What was your cultural highlight of 2011? Lady Gaga? X Factor? Perhaps Tracey Emin’s latest exhibition? Though not everyone will agree on favourites, with the end of the year comes a clearer picture of 2011’s winners: the biggest sellers in music, film, television and books.
In music, the success story was Adele, who pipped Lady Gaga and Rihanna to the top of the iTunes download charts. In a year that has seen women dominate music as never before, her songwriting is hailed as a beacon of integrity in a world of highly sexualised musical offerings.
In film, special-effects extravaganzas like Pirates of the Caribbean dominated, along with animated family flicks like Cars. Unsurprisingly, Harry Potter and the Deathly Hallows came out on top.
CGI was also profitable, but less child-friendly, in the gaming world. Modern Warfare 3, from the wildly successful Call of Duty franchise, throws players into a terrifying imagining of World War III. Its violence and high body count made it the fastest selling videogame of all time.
The popularity of these big-budget games and films, some say, should be no surprise. When we’re struggling with debt and difficulty, the story goes, we want to escape – whether into a futuristic shoot-em-up or a school of witchcraft and wizardry.
Television, too, offers us a different kind of fairytale escapism. In the UK, shows like Downton Abbey and The Great British Bake-Off evoke days gone by – the icing, perhaps, on the wedding cake of Kate and William, whose Royal nuptials attracted an estimated two billion viewers around the world.
Through this veil of nostalgia, however, we’ve been seized by more modern fascinations. Amazon’s top selling book was a biography of Steve Jobs, a testament to one of the world’s most innovative businessmen, released just three weeks after his death.
A cultural mirror?
If we want to learn more about ourselves, sociologists say, we would do well to take a peek at the biggest sellers of the year. If people want to watch shows on baking or royalty, for example, they obviously value tradition, and family. And if millions of people share these sentiments, it shows a trend in society which, when considered with current events, like recession or conflict, can tell us a great deal about how the nation is feeling.
Speculation like this, others say, looks far too deeply into popular culture. People enjoy Harry Potter because high-speed broomstick chases are exciting; they watch baking shows because they like cake. People’s need for entertainment does not change: films, books and music are popular because they appeal to this, not some deep, shared sentiment about society’s ills.
- Is popular culture a reflection of society?
- Is popular culture more important than ‘high art’?
- Design your cultural top ten of 2011. Do your selections fit with the year’s most popular – or are they more unusual?

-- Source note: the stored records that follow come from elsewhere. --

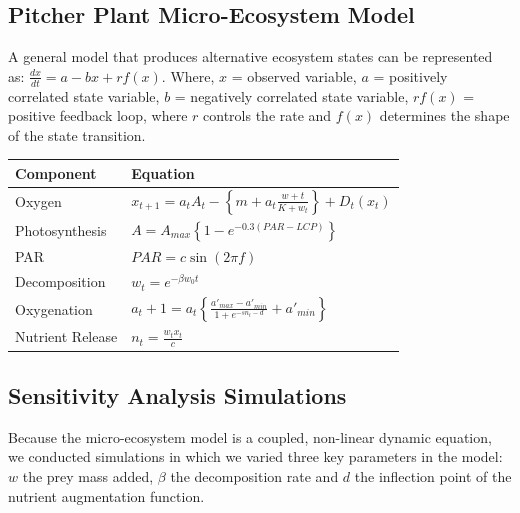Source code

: \documentclass[a0,landscape]{a0poster}
\begin{document}
\begin{multicols}{3}
\subsection*{Pitcher Plant Micro-Ecosystem Model}

A general model that produces alternative ecosystem states can be
represented as: $\frac{dx}{dt} = a - bx + r f(x)$. Where, $x$ =
observed variable, $a$ = positively correlated state variable, $b$ =
negatively correlated state variable, $rf(x)$ = positive feedback
loop, where $r$ controls the rate and $f(x)$ determines the shape of
the state transition.


\begin{center}\vspace{1cm}
\begin{tabular}{l l}
\toprule
\textbf{Component} & Equation \\
\midrule
Oxygen & $x_{t+1} = a_t A_t - \left\{m + a_t \frac{w+t}{K + w_t}\right\} + D_t(x_t)$ \\
Photosynthesis & $  A = A_{max} \left\{ 1 - e^{-0.3 (PAR - LCP)} \right\} $\\
PAR & $PAR = c \sin(2 \pi f)$\\
Decomposition & $w_t = e^{-\beta w_0 t}$\\
Oxygenation & $a_t+1 = a_t \left\{ \frac{a'_{max}-a'_{min}}{1+e^{-s n_t - d}} + a'_{min}\right\}$ \\
Nutrient Release & $n_t = \frac{w_t x_t}{c}$ \\
\bottomrule
\end{tabular}
\end{center}\vspace{1cm}

\subsection*{Sensitivity Analysis Simulations}

Because the micro-ecosystem model is a coupled, non-linear dynamic
equation, we conducted simulations in which we varied three key
parameters in the model: $w$ the prey mass added, $\beta$ the
decomposition rate and $d$ the inflection point of the nutrient
augmentation function. 



\end{multicols}
\end{document}
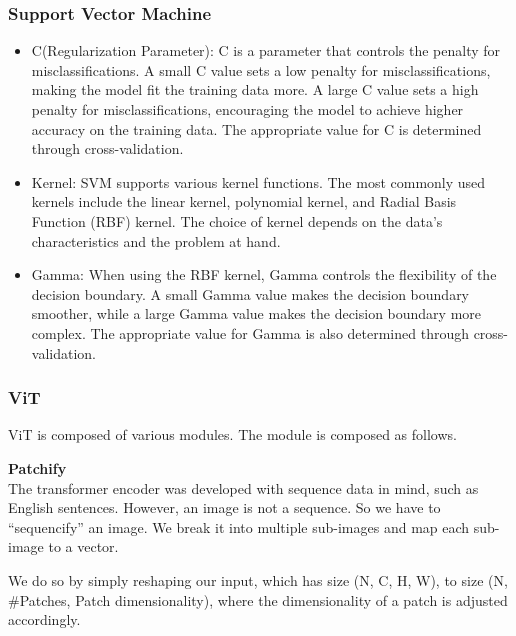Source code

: \subsubsection{\textbf{Support Vector Machine}}
\begin{itemize}
    \item C(Regularization Parameter): C is a parameter that controls the penalty for misclassifications. A small C value sets a low penalty for misclassifications, making the model fit the training data more. A large C value sets a high penalty for misclassifications, encouraging the model to achieve higher accuracy on the training data. The appropriate value for C is determined through cross-validation.
    \item Kernel: SVM supports various kernel functions. The most commonly used kernels include the linear kernel, polynomial kernel, and Radial Basis Function (RBF) kernel. The choice of kernel depends on the data's characteristics and the problem at hand.
    \item Gamma: When using the RBF kernel, Gamma controls the flexibility of the decision boundary. A small Gamma value makes the decision boundary smoother, while a large Gamma value makes the decision boundary more complex. The appropriate value for Gamma is also determined through cross-validation.
\end{itemize}

\subsubsection{\textbf{ViT}}
\cite{vision-transformers-medium}
ViT is composed of various modules. The module is composed as follows.

\textbf{Patchify} \\
The transformer encoder was developed with sequence data in mind, such as English sentences. However, an image is not a sequence. So we have to “sequencify” an image. We break it into multiple sub-images and map each sub-image to a vector.

We do so by simply reshaping our input, which has size (N, C, H, W), to size (N, \#Patches, Patch dimensionality), where the dimensionality of a patch is adjusted accordingly.

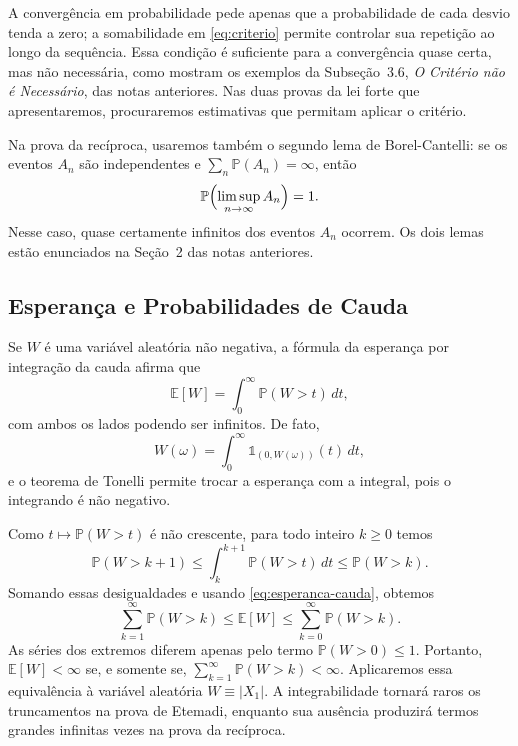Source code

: \documentclass[12pt,portuguese]{article}
\theoremstyle{definition}
\theoremstyle{plainexercise}
\theoremstyle{starredexercise}
\theoremstyle{definition}
\begin{document}
A convergência em probabilidade pede apenas que a probabilidade de cada desvio
tenda a zero; a somabilidade em \eqref{eq:criterio} permite controlar sua
repetição ao longo da sequência. Essa condição é suficiente para a
convergência quase certa, mas não necessária, como mostram os exemplos da
Subseção~3.6, \emph{O Critério não é Necessário}, das notas anteriores. Nas duas
provas da lei forte que apresentaremos, procuraremos estimativas que permitam
aplicar o critério.

Na prova da recíproca, usaremos também o segundo lema de Borel-Cantelli: se os
eventos $A_n$ são independentes e $\sum_n\mathbb{P}(A_n)=\infty$, então
\[
\mathbb{P}\Bigl(\limsup_{n\to\infty}A_n\Bigr)=1.
\]
Nesse caso, quase certamente infinitos dos eventos $A_n$ ocorrem. Os dois
lemas estão enunciados na Seção~2 das notas anteriores.

\subsection{Esperança e Probabilidades de Cauda}\label{subsec:esperanca-cauda}

Se $W$ é uma variável aleatória não negativa, a fórmula da esperança por
integração da cauda afirma que
\begin{equation}\label{eq:esperanca-cauda}
\mathbb{E}[W]=\int_0^{\infty}\mathbb{P}(W>t)\,dt,
\end{equation}
com ambos os lados podendo ser infinitos. De fato,
\[
W(\omega)=\int_0^{\infty}\mathds{1}_{(0,W(\omega))}(t)\,dt,
\]
e o teorema de Tonelli permite trocar a esperança com a integral, pois o
integrando é não negativo.

Como $t\mapsto\mathbb{P}(W>t)$ é não crescente, para todo inteiro $k\geqslant0$
temos
\[
\mathbb{P}(W>k+1)
\leqslant\int_k^{k+1}\mathbb{P}(W>t)\,dt
\leqslant\mathbb{P}(W>k).
\]
Somando essas desigualdades e usando \eqref{eq:esperanca-cauda}, obtemos
\begin{equation}\label{eq:comparacao-cauda}
\sum_{k=1}^{\infty}\mathbb{P}(W>k)
\leqslant\mathbb{E}[W]
\leqslant\sum_{k=0}^{\infty}\mathbb{P}(W>k).
\end{equation}
As séries dos extremos diferem apenas pelo termo $\mathbb{P}(W>0)\leqslant1$.
Portanto, $\mathbb{E}[W]<\infty$ se, e somente se,
$\sum_{k=1}^{\infty}\mathbb{P}(W>k)<\infty$. Aplicaremos essa equivalência à
variável aleatória
$W \equiv |X_1|$. A integrabilidade tornará raros os truncamentos na prova de
Etemadi, enquanto sua ausência produzirá termos grandes infinitas vezes na
prova da recíproca.
\end{document}
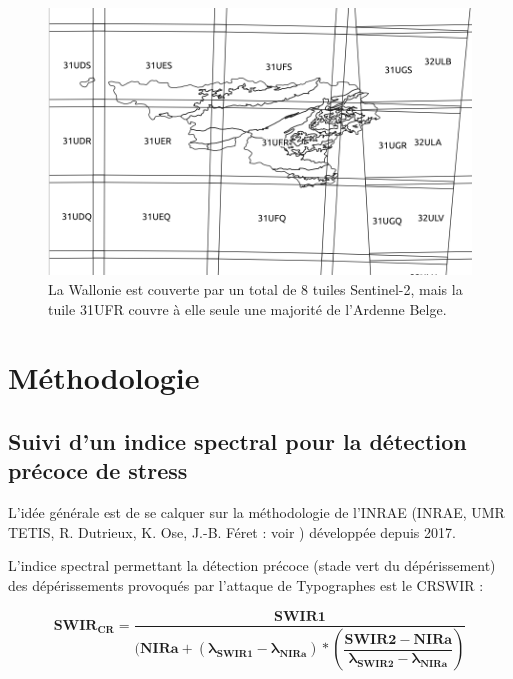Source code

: \documentclass[a4paper, 12pt]{article} %
\begin{document}
\begin{figure}[H]
\centering
\includegraphics[width=0.9\linewidth]{../theia_d/tuileS2Nom.png}
\caption{La Wallonie est couverte par un total de 8 tuiles Sentinel-2, mais la tuile 31UFR couvre à elle seule une majorité de l'Ardenne Belge.}
\label{fig:tuileRW}
\end{figure}

\section{Méthodologie}

\subsection{Suivi d'un indice spectral pour la détection précoce de stress}\label{subsec:methodo}


L'idée générale est de se calquer sur la méthodologie de l'INRAE (INRAE, UMR TETIS, R. Dutrieux, K. Ose, J.-B. Féret : voir \cite{dutrieux_package_2021,dutrieux_mise_2021}) développée depuis 2017. 

L'indice spectral permettant la détection précoce (stade vert du dépérissement) des dépérissements provoqués par l'attaque de Typographes est le CRSWIR :

\begin{equation*}
\mathbold{SWIR_{CR} = \dfrac{SWIR1}{( NIRa + (\lambda_{SWIR1}-\lambda_{NIRa})* (\dfrac{SWIR2 - NIRa}{\lambda_{SWIR2}-\lambda_{NIRa}})}} %
\end{equation*}
\end{document}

- Research the music that was popular in the 1960s. From listening to it, imagine what society was like then. Do you think your speculation is accurate?
Some People Say...
“If something is popular it is probably rubbish.”
What do you think?
Q & A
- How are top tens like this compiled?
- As the way we consume and purchase media changes, the means of putting together these lists have changed. Books, for example, can be downloaded to e-readers as well as bought; music can be purchased as a CD, downloaded or even streamed. This changes the ratings of films: while the topgrossing film of 2011, for example, was Harry Potter, the most downloaded on iTunes was The Social Network.
- Have any of the big sellers this year beaten records?

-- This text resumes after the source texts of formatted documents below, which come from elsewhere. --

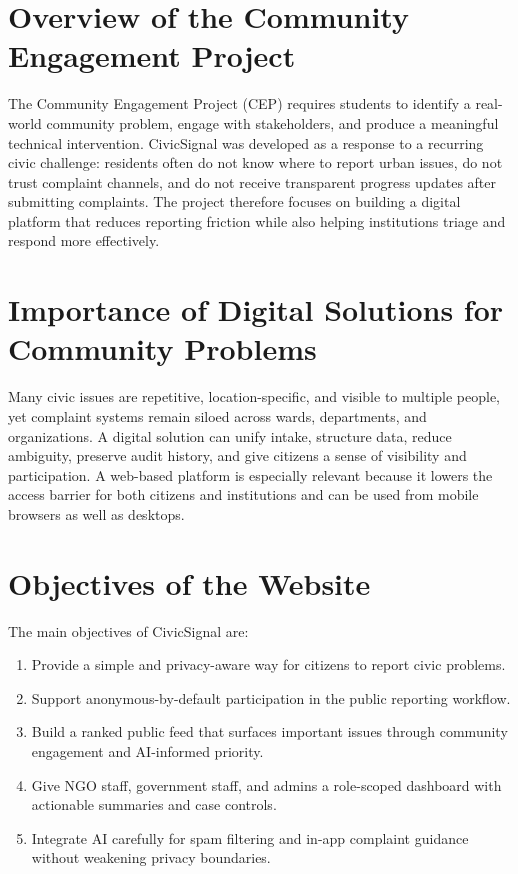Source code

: \documentclass[12pt,a4paper]{report}
\begin{document}
\section{Overview of the Community Engagement Project}
The Community Engagement Project (CEP) requires students to identify a real-world community problem, engage with stakeholders, and produce a meaningful technical intervention. CivicSignal was developed as a response to a recurring civic challenge: residents often do not know where to report urban issues, do not trust complaint channels, and do not receive transparent progress updates after submitting complaints. The project therefore focuses on building a digital platform that reduces reporting friction while also helping institutions triage and respond more effectively.

\section{Importance of Digital Solutions for Community Problems}
Many civic issues are repetitive, location-specific, and visible to multiple people, yet complaint systems remain siloed across wards, departments, and organizations. A digital solution can unify intake, structure data, reduce ambiguity, preserve audit history, and give citizens a sense of visibility and participation. A web-based platform is especially relevant because it lowers the access barrier for both citizens and institutions and can be used from mobile browsers as well as desktops.

\section{Objectives of the Website}
The main objectives of CivicSignal are:
\begin{enumerate}
  \item Provide a simple and privacy-aware way for citizens to report civic problems.
  \item Support anonymous-by-default participation in the public reporting workflow.
  \item Build a ranked public feed that surfaces important issues through community engagement and AI-informed priority.
  \item Give NGO staff, government staff, and admins a role-scoped dashboard with actionable summaries and case controls.
  \item Integrate AI carefully for spam filtering and in-app complaint guidance without weakening privacy boundaries.
\end{enumerate}
\end{document}
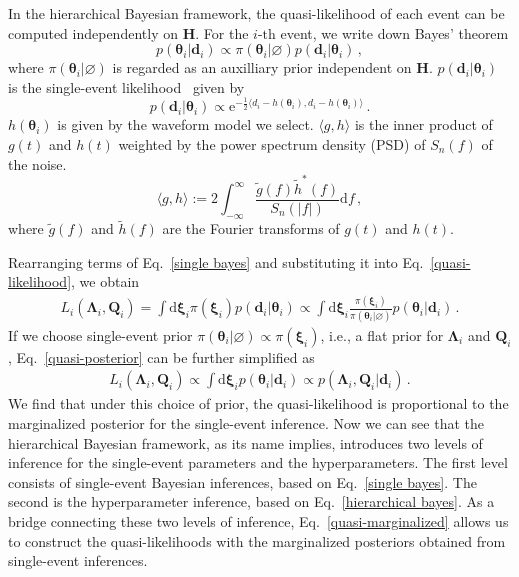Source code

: \documentclass[a4paper,11pt]{article}
\begin{document}
In the hierarchical Bayesian framework, the quasi-likelihood of each event can be 
computed independently on $\bm{H}$. For the $i\text{-th}$ event, we write down Bayes' theorem
\begin{equation}
\label{single bayes}
    p(\bm{\theta}_i|\bm{d}_i)\propto \pi(\bm{\theta}_i|\varnothing)p(\bm{d}_i|\bm{\theta}_i)\,,
\end{equation}
where $\pi(\bm{\theta}_i|\varnothing)$ is regarded as an auxilliary prior 
independent on $\bm{H}$. $p(\bm{d}_i|\bm{\theta}_i)$ is the single-event likelihood~\cite{Finn:1992wt} given by
\begin{equation}
p(\bm{d}_i|\bm{\theta}_i)\propto \mathrm{e}^{-\frac{1}{2}\langle d_i-h(\bm{\theta}_i),d_i-h(\bm{\theta}_i)\rangle}\,.
\end{equation}
$h(\bm{\theta}_i)$ is given by the waveform model we select. $\langle g, h\rangle$ 
is the inner product of $g(t)$ and $h(t)$ weighted by the power spectrum density (PSD) of $S_n(f)$ of the noise.
\begin{equation}
    \langle g, h\rangle:= 2\int_{-\infty}^{\infty}\frac{\tilde{g}(f)\tilde{h}^{*}(f)}{S_n(|f|)} \text{d}f\,,
\end{equation}
where $\tilde{g}(f)$ and $\tilde{h}(f)$ are the Fourier transforms of $g(t)$ and $h(t)$.

Rearranging terms of Eq.~\eqref{single bayes} and substituting it into Eq.~\eqref{quasi-likelihood}, we obtain
\begin{equation}
\label{quasi-posterior}
\begin{aligned}
    L_i(\bm{\Lambda}_i,\bm{Q}_i) = \int \text{d}\bm{\xi}_i \pi(\bm{\xi}_i)p(\bm{d}_i|\bm{\theta}_i) \propto \int \text{d}\bm{\xi}_i \frac{\pi(\bm{\xi}_i)}{\pi(\bm{\theta}_i|\varnothing)}p(\bm{\theta}_i|\bm{d}_i)\,.
\end{aligned}  
\end{equation}
If we choose single-event prior $\pi(\bm{\theta}_i|\varnothing)\propto\pi(\bm{\xi}_i)$, 
i.e., a flat prior for $\bm{\Lambda}_i$ and $\bm{Q}_i$, Eq.~\eqref{quasi-posterior} can be further simplified as 
\begin{equation}
\label{quasi-marginalized}
\begin{aligned}
    L_i(\bm{\Lambda}_i,\bm{Q}_i) \propto \int \text{d}\bm{\xi}_i p(\bm{\theta}_i|\bm{d}_i)\propto p(\bm{\Lambda}_i,\bm{Q}_i|\bm{d}_i)\,.
\end{aligned}  
\end{equation}
We find that under this choice of prior, the quasi-likelihood is proportional to 
the marginalized posterior for the single-event inference. Now we can see that the 
hierarchical Bayesian framework, as its name implies, introduces two levels of 
inference for the single-event parameters and the hyperparameters. The first level 
consists of single-event Bayesian inferences, based on Eq.~\eqref{single bayes}. 
The second is the hyperparameter inference, based on Eq.~\eqref{hierarchical 
bayes}. As a bridge connecting these two levels of inference, Eq.~\eqref{quasi-marginalized} 
allows us to construct the quasi-likelihoods with the marginalized posteriors obtained from single-event inferences.
\end{document}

- Harry Potter and the Deathly Hallows is now the third top grossing movie of all time, with Avatar at number one. This year’s other offerings don’t even come close: the biggest selling book – at least since records began in 1998 – is Dan Brown’s The Da Vinci Code, while no album has shifted more copies than Michael Jackson’s Thriller, released back in 1982.
- Tracey Emin
- A contemporary artist, whose solo exhibition recently showed at the Hayward Gallery in London. Emin is famous for confessional art – including the crumpled, slept in My Bed – which frequently uses Emin herself as the subject.
- Another word for a wedding. It is distantly related to the word ‘nymph’, a kind of ancient nature goddess.
- The ‘gross box-office income’ of a film is just how much money in total was paid by audiences to see it at the cinema. The ‘net income’ is the gross income after costs of production and publicity have been subtracted.